===== Material supplied =====

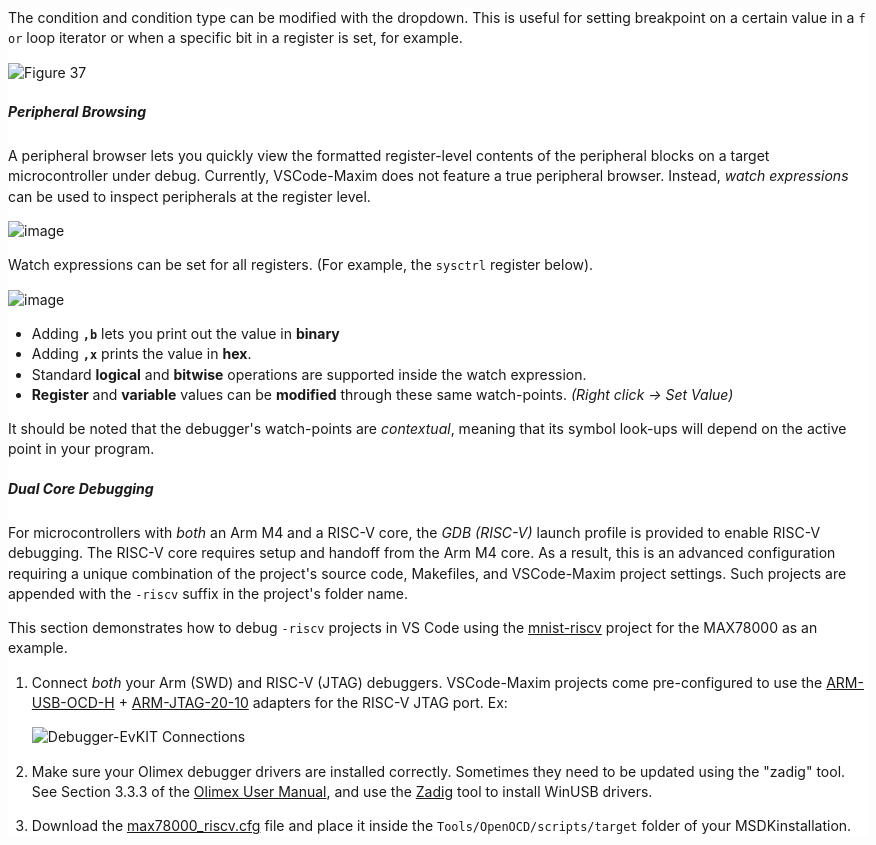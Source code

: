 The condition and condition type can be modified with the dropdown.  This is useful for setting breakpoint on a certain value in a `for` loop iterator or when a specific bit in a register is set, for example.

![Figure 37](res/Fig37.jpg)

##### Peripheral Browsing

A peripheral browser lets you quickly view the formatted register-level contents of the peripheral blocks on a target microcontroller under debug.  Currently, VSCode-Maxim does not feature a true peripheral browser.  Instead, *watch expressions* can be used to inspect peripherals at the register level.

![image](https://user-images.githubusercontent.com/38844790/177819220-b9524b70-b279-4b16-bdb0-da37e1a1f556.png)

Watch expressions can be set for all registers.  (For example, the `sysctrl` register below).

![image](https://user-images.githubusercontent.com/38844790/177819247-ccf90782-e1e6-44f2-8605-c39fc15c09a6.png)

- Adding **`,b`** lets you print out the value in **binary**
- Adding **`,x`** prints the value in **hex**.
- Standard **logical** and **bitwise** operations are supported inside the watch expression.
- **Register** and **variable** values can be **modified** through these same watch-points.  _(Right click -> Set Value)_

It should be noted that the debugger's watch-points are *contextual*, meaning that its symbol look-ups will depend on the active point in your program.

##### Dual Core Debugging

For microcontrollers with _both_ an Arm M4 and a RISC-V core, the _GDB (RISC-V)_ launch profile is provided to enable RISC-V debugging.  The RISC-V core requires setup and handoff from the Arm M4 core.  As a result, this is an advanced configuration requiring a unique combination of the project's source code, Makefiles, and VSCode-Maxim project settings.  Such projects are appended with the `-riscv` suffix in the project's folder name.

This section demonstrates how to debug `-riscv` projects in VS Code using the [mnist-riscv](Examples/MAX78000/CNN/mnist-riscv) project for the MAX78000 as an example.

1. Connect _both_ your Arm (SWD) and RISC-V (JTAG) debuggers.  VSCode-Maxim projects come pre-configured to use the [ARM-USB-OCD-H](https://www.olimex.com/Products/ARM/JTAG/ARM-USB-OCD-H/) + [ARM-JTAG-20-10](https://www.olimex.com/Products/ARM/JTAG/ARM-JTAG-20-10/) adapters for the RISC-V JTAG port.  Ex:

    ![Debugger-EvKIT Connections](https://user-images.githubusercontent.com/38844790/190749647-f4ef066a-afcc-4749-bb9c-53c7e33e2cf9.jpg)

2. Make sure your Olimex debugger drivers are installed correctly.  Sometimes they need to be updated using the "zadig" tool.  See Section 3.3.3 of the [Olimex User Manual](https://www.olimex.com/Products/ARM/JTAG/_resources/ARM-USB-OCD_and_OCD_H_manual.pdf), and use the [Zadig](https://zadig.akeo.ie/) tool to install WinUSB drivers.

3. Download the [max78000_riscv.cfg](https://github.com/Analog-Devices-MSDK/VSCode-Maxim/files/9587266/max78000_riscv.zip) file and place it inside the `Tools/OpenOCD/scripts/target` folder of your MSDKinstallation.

=====
===== Material supplied =====

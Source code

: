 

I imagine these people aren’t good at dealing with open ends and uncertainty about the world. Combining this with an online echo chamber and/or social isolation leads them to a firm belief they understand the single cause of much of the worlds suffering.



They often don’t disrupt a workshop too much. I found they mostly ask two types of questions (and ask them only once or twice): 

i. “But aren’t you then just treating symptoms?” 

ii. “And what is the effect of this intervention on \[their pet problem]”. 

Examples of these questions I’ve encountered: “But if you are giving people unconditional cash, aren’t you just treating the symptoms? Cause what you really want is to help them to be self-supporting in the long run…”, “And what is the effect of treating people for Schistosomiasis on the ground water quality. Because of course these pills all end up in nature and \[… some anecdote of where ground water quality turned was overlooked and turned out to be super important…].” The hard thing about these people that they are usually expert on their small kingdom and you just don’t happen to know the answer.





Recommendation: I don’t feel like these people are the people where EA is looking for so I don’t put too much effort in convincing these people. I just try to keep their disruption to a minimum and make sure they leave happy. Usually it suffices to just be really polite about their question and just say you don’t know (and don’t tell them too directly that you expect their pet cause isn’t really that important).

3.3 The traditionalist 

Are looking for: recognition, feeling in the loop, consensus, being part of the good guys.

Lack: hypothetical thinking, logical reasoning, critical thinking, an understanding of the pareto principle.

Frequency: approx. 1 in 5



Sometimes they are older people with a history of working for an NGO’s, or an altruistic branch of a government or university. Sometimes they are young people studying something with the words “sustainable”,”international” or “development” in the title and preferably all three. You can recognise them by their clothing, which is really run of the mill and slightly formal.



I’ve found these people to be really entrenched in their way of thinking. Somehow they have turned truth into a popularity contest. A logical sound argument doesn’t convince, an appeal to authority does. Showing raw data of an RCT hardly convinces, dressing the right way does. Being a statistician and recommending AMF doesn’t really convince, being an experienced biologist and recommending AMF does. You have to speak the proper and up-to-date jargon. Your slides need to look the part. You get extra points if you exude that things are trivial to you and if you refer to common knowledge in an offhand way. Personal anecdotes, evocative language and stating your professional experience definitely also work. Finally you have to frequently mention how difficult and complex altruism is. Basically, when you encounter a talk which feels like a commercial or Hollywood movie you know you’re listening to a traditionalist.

=====
===== Material supplied =====

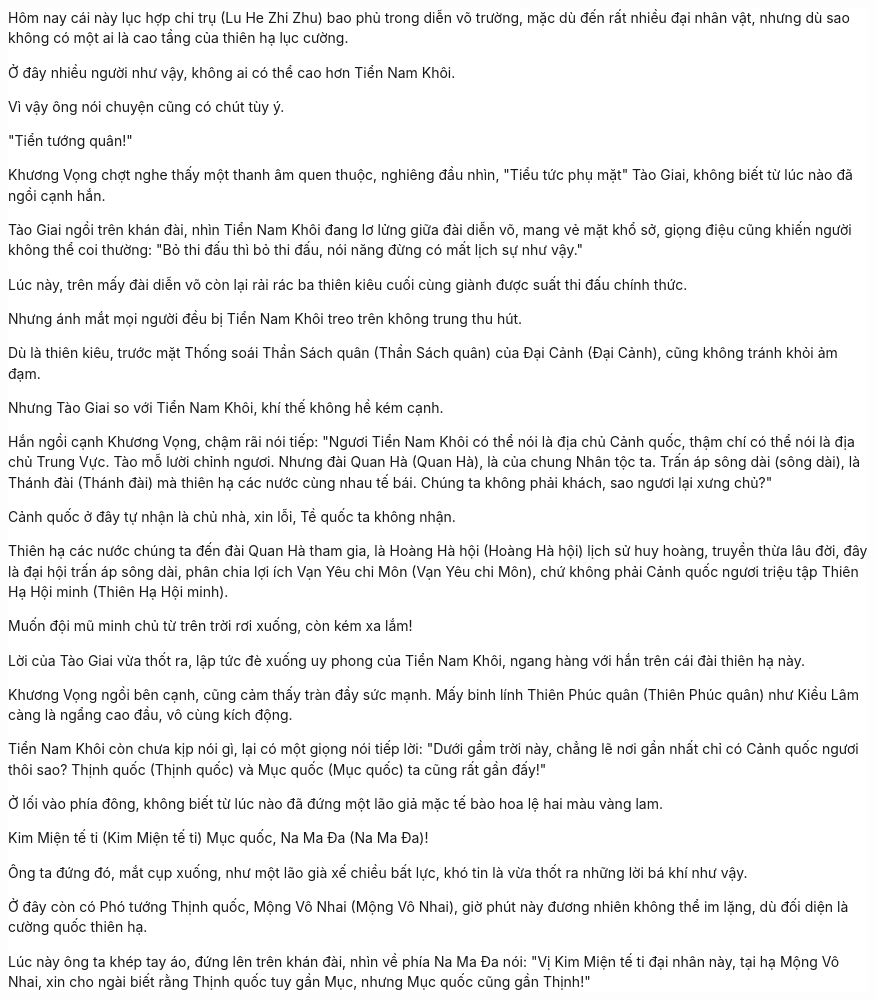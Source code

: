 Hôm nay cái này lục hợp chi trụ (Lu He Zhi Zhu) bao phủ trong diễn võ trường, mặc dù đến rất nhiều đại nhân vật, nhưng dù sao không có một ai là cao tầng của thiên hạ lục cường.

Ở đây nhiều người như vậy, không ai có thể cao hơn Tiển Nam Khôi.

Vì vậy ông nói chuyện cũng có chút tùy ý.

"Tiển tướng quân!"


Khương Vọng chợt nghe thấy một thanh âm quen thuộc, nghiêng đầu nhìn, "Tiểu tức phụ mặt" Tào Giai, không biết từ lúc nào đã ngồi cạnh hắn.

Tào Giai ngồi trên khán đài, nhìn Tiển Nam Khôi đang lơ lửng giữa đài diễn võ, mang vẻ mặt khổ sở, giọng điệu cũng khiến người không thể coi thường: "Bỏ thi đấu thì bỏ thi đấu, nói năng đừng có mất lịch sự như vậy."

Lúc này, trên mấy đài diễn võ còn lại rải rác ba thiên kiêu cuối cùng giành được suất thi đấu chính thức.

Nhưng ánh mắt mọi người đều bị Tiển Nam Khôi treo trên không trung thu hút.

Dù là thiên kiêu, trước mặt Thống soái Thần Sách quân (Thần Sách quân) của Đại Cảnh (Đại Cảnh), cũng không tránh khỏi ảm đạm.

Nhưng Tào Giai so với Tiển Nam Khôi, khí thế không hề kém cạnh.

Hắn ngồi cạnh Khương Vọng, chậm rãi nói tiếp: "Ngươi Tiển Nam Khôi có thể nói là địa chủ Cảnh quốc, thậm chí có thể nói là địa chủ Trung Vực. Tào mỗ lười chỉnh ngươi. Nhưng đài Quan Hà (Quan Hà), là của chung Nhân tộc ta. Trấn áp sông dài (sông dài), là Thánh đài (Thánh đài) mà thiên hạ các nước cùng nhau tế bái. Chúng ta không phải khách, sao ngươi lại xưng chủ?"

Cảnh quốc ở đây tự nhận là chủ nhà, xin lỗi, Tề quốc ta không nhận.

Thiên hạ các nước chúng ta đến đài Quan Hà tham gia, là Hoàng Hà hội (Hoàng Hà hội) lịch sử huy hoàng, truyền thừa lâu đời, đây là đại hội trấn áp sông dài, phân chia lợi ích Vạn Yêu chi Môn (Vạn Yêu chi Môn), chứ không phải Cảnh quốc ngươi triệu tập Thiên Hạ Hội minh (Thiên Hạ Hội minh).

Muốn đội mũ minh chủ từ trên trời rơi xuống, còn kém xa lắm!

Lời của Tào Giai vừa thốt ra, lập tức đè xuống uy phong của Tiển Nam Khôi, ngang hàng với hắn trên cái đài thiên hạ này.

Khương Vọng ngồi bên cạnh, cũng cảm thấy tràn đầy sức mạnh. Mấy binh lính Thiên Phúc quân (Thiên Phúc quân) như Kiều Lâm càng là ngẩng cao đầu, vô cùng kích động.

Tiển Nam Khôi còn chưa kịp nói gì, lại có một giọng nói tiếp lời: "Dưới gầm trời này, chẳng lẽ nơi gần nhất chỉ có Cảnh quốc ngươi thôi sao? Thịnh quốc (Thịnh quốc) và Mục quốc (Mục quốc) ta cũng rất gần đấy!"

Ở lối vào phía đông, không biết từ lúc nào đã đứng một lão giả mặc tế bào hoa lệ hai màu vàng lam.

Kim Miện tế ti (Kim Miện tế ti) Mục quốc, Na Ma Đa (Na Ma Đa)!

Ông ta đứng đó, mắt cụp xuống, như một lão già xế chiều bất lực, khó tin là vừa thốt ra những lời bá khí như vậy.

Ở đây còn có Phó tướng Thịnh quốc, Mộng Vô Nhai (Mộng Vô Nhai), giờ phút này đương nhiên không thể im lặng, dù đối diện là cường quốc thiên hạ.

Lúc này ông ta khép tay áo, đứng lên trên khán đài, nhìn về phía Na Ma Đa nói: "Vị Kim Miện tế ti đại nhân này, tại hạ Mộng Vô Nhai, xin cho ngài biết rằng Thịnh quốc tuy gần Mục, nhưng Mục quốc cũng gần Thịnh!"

=====

_What is being asked_: Where does the string "cạnh" appear in the records above? Return every line that holds it.

_Solution to the problem_:
Khương Vọng chợt nghe thấy một thanh âm quen thuộc, nghiêng đầu nhìn, "Tiểu tức phụ mặt" Tào Giai, không biết từ lúc nào đã ngồi cạnh hắn.
Nhưng Tào Giai so với Tiển Nam Khôi, khí thế không hề kém cạnh.
Hắn ngồi cạnh Khương Vọng, chậm rãi nói tiếp: "Ngươi Tiển Nam Khôi có thể nói là địa chủ Cảnh quốc, thậm chí có thể nói là địa chủ Trung Vực. Tào mỗ lười chỉnh ngươi. Nhưng đài Quan Hà (Quan Hà), là của chung Nhân tộc ta. Trấn áp sông dài (sông dài), là Thánh đài (Thánh đài) mà thiên hạ các nước cùng nhau tế bái. Chúng ta không phải khách, sao ngươi lại xưng chủ?"
Khương Vọng ngồi bên cạnh, cũng cảm thấy tràn đầy sức mạnh. Mấy binh lính Thiên Phúc quân (Thiên Phúc quân) như Kiều Lâm càng là ngẩng cao đầu, vô cùng kích động.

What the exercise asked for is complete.